Al punto exclamó: “¡Fuego, fuego!”
Tiró de la cortina de Ártemis y acercó la mecha
encendida al paño inferior. La tela ardió al principio despacio; luego, por los
vapores de aceite perfumado que la impregnaban, la llama subió, azulada, hacia
los artesonados de ébano. El terrible cono reflejó el incendio.

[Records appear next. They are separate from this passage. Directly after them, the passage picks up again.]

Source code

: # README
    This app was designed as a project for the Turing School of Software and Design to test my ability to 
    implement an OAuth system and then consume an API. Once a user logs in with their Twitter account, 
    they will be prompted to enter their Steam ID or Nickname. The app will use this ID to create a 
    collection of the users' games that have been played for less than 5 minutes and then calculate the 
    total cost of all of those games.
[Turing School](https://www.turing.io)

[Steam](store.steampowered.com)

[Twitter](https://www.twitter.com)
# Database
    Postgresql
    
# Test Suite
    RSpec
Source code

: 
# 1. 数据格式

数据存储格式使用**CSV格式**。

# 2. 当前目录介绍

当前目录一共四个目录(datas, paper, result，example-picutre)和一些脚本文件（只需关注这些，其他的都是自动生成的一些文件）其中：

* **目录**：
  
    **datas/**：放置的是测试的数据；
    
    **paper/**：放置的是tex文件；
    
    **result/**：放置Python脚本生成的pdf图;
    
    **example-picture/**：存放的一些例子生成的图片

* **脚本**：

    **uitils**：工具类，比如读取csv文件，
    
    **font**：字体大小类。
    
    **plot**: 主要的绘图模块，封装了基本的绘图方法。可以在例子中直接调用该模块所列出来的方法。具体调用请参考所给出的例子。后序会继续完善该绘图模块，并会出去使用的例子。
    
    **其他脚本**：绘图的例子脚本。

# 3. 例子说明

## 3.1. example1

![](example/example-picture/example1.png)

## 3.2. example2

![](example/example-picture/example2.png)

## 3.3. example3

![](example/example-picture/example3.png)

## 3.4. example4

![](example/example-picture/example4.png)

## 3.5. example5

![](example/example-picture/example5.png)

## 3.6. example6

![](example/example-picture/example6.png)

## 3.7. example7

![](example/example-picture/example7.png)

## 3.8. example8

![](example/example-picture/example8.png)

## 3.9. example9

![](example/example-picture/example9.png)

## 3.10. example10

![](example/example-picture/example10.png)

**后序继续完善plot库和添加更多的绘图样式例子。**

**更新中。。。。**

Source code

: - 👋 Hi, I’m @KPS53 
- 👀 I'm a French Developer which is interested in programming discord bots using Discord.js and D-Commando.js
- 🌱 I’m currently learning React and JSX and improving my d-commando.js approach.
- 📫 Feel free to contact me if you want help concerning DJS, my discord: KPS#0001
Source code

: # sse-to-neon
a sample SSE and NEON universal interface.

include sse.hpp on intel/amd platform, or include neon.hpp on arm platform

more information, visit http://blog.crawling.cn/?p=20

El fuego se enroscó en los capiteles de las
columnas, reptó a lo largo de las bóvedas. Una tras otra, las placas de oro
consagradas a la poderosa Ártemis cayeron desde las suspensiones a las losas
con un estruendo de metal. Luego el haz fulgurante estalló en el techo e iluminó
el acantilado. Las tejas de bronce se desplomaron. Heróstratos se erguía en
medio del resplandor, clamando su nombre en la oscuridad.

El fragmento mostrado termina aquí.